Kristin Ohlmann1, Florian Denk,2 Birger Kollmeier1
Medical Physics, University of Oldenburg, Oldenburg, Germany
2German Institute of Hearing Aids, Lübeck, Germany

Acoustic transparency – i.e., the ability of a hearing device to “just amplify without side effects” by providing an overall transfer function to the eardrum mimicking the open ear – is a desirable feature to increase the spontaneous acceptance. However, an individual equalization filter accounting for individual ear acoustics is difficult to achieve in real hearing devices, because the required individualized acoustic transfer functions are not available for most applications unless measurements at the eardrum are performed. Furthermore, the processing latency and the leakage of external sound into the ear canal can deteriorate the perceived sound quality. We therefore assessed how sound quality is influenced by different parameters, such as using individually measured or generic data from a dummy head to compute the equalization filter, as well as different latencies or vent configurations.
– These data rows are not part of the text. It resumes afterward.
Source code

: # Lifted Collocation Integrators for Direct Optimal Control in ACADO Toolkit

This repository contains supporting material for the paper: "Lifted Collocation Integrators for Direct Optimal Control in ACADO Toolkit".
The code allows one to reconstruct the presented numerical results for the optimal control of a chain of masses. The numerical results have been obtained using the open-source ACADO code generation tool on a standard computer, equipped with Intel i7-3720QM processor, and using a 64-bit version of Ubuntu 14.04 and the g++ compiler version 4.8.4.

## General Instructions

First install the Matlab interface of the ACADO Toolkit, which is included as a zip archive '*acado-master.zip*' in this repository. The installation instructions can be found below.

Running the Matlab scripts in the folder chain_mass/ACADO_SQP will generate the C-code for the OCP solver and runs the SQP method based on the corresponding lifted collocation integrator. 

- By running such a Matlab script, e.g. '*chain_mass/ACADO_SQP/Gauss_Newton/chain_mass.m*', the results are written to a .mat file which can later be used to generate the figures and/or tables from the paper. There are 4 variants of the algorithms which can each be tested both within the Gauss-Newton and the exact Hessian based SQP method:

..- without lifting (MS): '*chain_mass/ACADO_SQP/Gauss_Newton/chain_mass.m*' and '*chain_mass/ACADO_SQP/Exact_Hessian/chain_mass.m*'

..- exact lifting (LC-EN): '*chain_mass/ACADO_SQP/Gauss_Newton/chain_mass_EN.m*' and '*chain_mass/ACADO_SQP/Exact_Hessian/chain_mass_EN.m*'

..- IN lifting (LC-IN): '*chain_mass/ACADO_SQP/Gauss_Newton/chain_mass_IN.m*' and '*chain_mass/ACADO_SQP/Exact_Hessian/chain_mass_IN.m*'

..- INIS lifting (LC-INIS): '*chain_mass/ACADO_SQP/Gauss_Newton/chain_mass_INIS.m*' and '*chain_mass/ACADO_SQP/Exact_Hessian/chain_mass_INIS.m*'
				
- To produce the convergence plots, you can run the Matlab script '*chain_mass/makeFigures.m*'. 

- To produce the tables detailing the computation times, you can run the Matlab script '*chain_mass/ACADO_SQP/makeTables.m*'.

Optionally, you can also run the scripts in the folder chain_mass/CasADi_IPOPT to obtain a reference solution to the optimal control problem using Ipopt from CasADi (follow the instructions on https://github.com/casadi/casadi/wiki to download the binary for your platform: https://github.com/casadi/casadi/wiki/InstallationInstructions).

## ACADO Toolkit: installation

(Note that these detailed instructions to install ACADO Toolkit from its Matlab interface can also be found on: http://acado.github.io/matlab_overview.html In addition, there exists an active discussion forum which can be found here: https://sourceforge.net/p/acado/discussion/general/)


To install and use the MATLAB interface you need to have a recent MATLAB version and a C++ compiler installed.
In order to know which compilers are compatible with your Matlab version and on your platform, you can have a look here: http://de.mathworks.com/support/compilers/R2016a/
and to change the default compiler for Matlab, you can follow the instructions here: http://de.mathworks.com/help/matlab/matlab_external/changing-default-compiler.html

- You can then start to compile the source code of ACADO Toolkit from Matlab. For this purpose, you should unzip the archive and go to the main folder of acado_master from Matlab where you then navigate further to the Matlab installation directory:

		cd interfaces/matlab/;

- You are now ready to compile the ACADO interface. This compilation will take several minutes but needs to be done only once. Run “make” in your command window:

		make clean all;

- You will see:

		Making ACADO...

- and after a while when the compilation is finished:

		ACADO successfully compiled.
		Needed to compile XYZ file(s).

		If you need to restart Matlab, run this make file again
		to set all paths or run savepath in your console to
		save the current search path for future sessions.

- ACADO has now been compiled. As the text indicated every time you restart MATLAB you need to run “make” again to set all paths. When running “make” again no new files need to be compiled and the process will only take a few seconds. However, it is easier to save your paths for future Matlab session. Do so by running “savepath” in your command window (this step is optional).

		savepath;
Also, we evaluated how a direction-independent approximation of the direction-dependent transfer function from hearing device microphone to eardrum can be obtained, which allows for a good estimation of the signal at the open ear. Based on individually measurement data, a hearing device was simulated in 10 normal hearing participants’ ears using individual binaural synthesis, allowing to freely vary all hearing device parameters. Acoustic scenes “heard” through the different virtual hearing devices were presented in a MUSHRA-like framework via headphones, and the overall sound quality was rated by the participants. Quality ratings for conditions with individualized transfer functions tend to be higher than for generic data, while latency and leakage show no large overall influence. Differences tend to be larger for complex scenes. In addition to the subjective listening tests, objective quality measures were obtained through a set of models. A good agreement between subjective and objective data was achieved using the GPSMq model. This will support the interpretation and parameter optimization for acoustic transparency in the future.